▶ **TASK**
Word-for-word reproduction, images excluded: copy every entry below.

------------------------------------------------

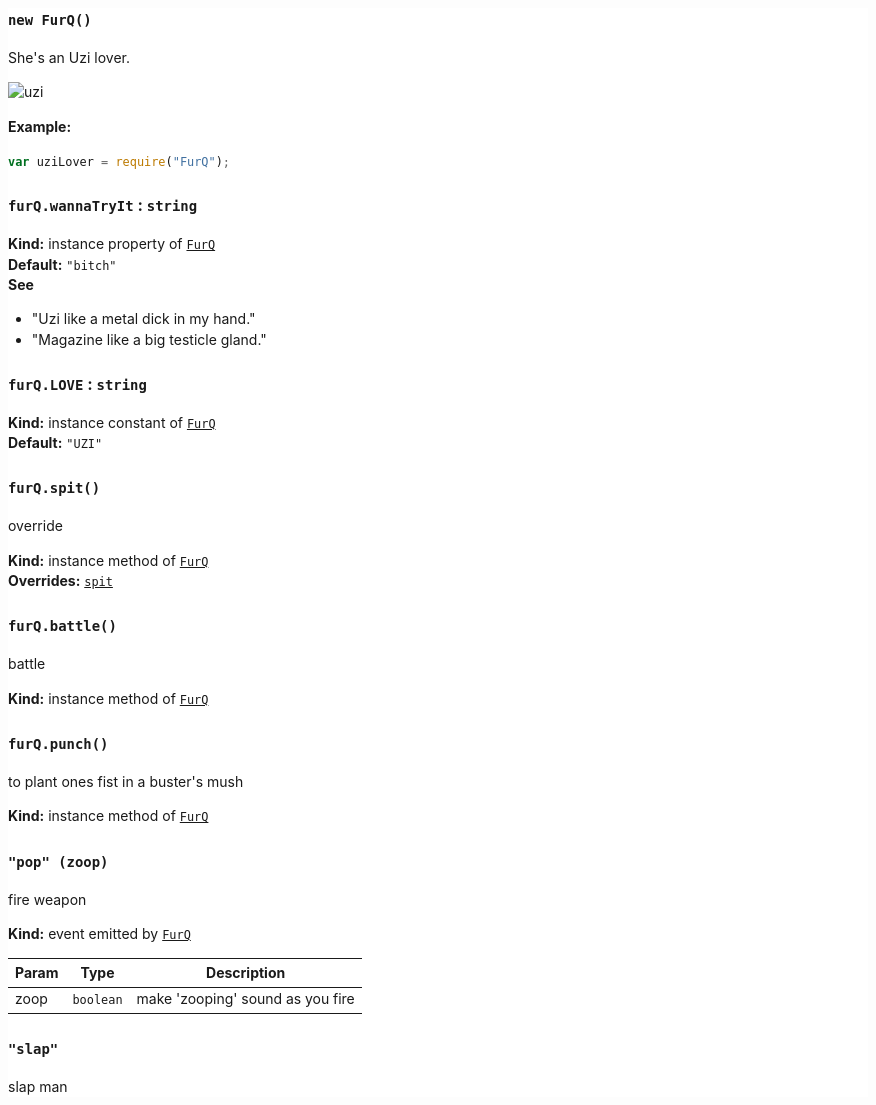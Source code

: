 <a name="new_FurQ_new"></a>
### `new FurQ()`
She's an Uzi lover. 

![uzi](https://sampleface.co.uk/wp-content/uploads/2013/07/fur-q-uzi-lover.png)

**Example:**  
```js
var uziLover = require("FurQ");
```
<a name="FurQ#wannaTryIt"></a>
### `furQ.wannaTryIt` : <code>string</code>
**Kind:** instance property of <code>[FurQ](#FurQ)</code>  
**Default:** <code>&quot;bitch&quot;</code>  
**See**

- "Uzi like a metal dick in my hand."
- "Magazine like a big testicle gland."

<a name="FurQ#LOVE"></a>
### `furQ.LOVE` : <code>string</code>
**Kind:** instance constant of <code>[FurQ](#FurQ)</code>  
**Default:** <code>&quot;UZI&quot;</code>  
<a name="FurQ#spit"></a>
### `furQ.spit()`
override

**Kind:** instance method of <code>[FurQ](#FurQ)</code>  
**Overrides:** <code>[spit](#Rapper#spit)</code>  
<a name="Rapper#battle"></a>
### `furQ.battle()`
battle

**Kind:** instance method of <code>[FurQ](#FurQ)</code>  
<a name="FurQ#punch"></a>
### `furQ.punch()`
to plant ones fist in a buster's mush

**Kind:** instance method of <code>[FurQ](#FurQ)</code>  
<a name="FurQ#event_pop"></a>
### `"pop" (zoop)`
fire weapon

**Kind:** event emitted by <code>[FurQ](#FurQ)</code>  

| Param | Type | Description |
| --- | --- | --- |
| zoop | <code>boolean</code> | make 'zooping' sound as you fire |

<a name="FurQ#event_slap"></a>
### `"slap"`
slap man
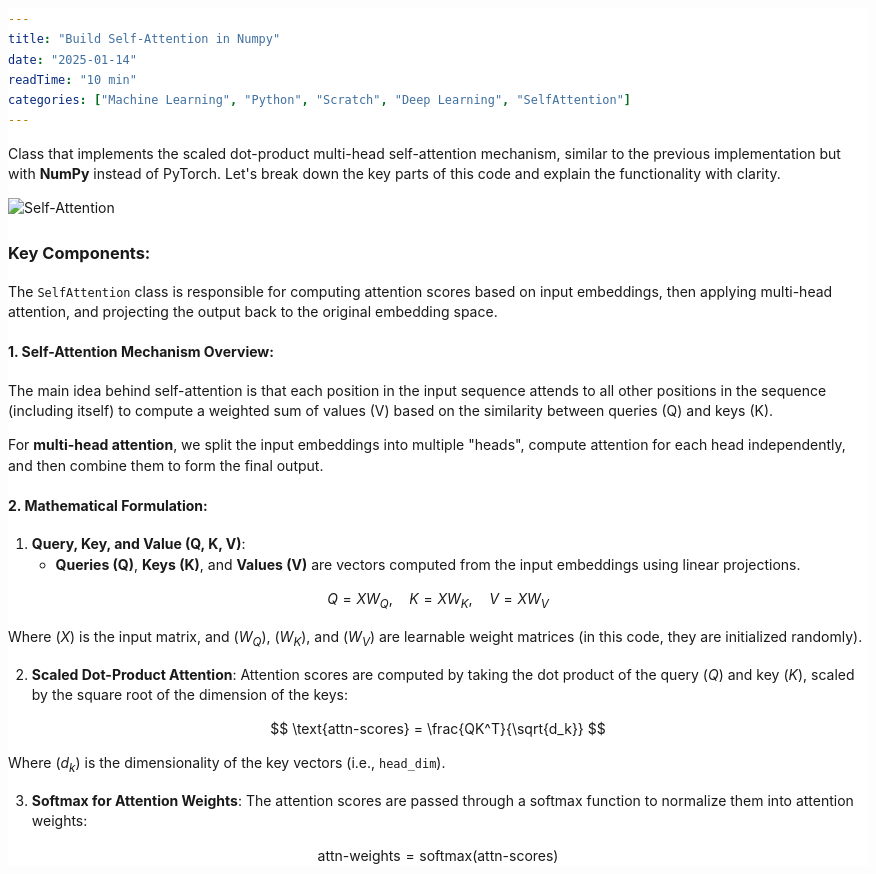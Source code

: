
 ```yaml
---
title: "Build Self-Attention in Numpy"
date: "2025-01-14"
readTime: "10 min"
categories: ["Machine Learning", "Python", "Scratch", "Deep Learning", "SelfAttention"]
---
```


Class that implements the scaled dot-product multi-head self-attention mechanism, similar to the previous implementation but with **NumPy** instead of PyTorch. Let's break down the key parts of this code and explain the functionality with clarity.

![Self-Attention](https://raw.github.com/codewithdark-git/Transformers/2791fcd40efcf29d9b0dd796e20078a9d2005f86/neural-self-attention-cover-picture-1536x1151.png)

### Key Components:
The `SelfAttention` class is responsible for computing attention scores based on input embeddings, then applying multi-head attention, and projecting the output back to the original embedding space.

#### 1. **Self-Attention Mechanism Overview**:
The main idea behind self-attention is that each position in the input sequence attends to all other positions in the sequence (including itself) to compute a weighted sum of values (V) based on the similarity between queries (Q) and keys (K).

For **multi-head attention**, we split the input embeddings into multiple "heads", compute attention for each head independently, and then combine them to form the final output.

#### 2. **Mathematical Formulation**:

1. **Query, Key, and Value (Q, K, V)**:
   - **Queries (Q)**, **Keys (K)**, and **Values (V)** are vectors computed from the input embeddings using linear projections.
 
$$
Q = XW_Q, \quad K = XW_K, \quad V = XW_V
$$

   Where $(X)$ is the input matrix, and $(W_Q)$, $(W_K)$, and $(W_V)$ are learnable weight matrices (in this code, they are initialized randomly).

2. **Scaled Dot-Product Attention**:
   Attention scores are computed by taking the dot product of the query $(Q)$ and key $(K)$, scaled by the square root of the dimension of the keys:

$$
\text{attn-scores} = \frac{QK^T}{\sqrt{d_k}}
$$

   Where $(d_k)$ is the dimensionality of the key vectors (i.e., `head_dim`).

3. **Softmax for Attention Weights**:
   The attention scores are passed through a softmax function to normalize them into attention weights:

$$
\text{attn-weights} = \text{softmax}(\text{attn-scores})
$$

------------------------------------------------

▶ **RESPONSE FOR THIS EXERCISE**
Source code

: <a name="new_FurQ_new"></a>
### `new FurQ()`
She's an Uzi lover. 

![uzi](https://sampleface.co.uk/wp-content/uploads/2013/07/fur-q-uzi-lover.png)

**Example:**  
```js
var uziLover = require("FurQ");
```
<a name="FurQ#wannaTryIt"></a>
### `furQ.wannaTryIt` : <code>string</code>
**Kind:** instance property of <code>[FurQ](#FurQ)</code>  
**Default:** <code>&quot;bitch&quot;</code>  
**See**

- "Uzi like a metal dick in my hand."
- "Magazine like a big testicle gland."

<a name="FurQ#LOVE"></a>
### `furQ.LOVE` : <code>string</code>
**Kind:** instance constant of <code>[FurQ](#FurQ)</code>  
**Default:** <code>&quot;UZI&quot;</code>  
<a name="FurQ#spit"></a>
### `furQ.spit()`
override

**Kind:** instance method of <code>[FurQ](#FurQ)</code>  
**Overrides:** <code>[spit](#Rapper#spit)</code>  
<a name="Rapper#battle"></a>
### `furQ.battle()`
battle

**Kind:** instance method of <code>[FurQ](#FurQ)</code>  
<a name="FurQ#punch"></a>
### `furQ.punch()`
to plant ones fist in a buster's mush

**Kind:** instance method of <code>[FurQ](#FurQ)</code>  
<a name="FurQ#event_pop"></a>
### `"pop" (zoop)`
fire weapon

**Kind:** event emitted by <code>[FurQ](#FurQ)</code>  

| Param | Type | Description |
| --- | --- | --- |
| zoop | <code>boolean</code> | make 'zooping' sound as you fire |

<a name="FurQ#event_slap"></a>
### `"slap"`
slap man
Source code

:
 ```yaml
---
title: "Build Self-Attention in Numpy"
date: "2025-01-14"
readTime: "10 min"
categories: ["Machine Learning", "Python", "Scratch", "Deep Learning", "SelfAttention"]
---
```


Class that implements the scaled dot-product multi-head self-attention mechanism, similar to the previous implementation but with **NumPy** instead of PyTorch. Let's break down the key parts of this code and explain the functionality with clarity.

![Self-Attention](https://raw.github.com/codewithdark-git/Transformers/2791fcd40efcf29d9b0dd796e20078a9d2005f86/neural-self-attention-cover-picture-1536x1151.png)

### Key Components:
The `SelfAttention` class is responsible for computing attention scores based on input embeddings, then applying multi-head attention, and projecting the output back to the original embedding space.

#### 1. **Self-Attention Mechanism Overview**:
The main idea behind self-attention is that each position in the input sequence attends to all other positions in the sequence (including itself) to compute a weighted sum of values (V) based on the similarity between queries (Q) and keys (K).

For **multi-head attention**, we split the input embeddings into multiple "heads", compute attention for each head independently, and then combine them to form the final output.

#### 2. **Mathematical Formulation**:

1. **Query, Key, and Value (Q, K, V)**:
   - **Queries (Q)**, **Keys (K)**, and **Values (V)** are vectors computed from the input embeddings using linear projections.
 
$$
Q = XW_Q, \quad K = XW_K, \quad V = XW_V
$$

   Where $(X)$ is the input matrix, and $(W_Q)$, $(W_K)$, and $(W_V)$ are learnable weight matrices (in this code, they are initialized randomly).

2. **Scaled Dot-Product Attention**:
   Attention scores are computed by taking the dot product of the query $(Q)$ and key $(K)$, scaled by the square root of the dimension of the keys:

$$
\text{attn-scores} = \frac{QK^T}{\sqrt{d_k}}
$$

   Where $(d_k)$ is the dimensionality of the key vectors (i.e., `head_dim`).

3. **Softmax for Attention Weights**:
   The attention scores are passed through a softmax function to normalize them into attention weights:

$$
\text{attn-weights} = \text{softmax}(\text{attn-scores})
$$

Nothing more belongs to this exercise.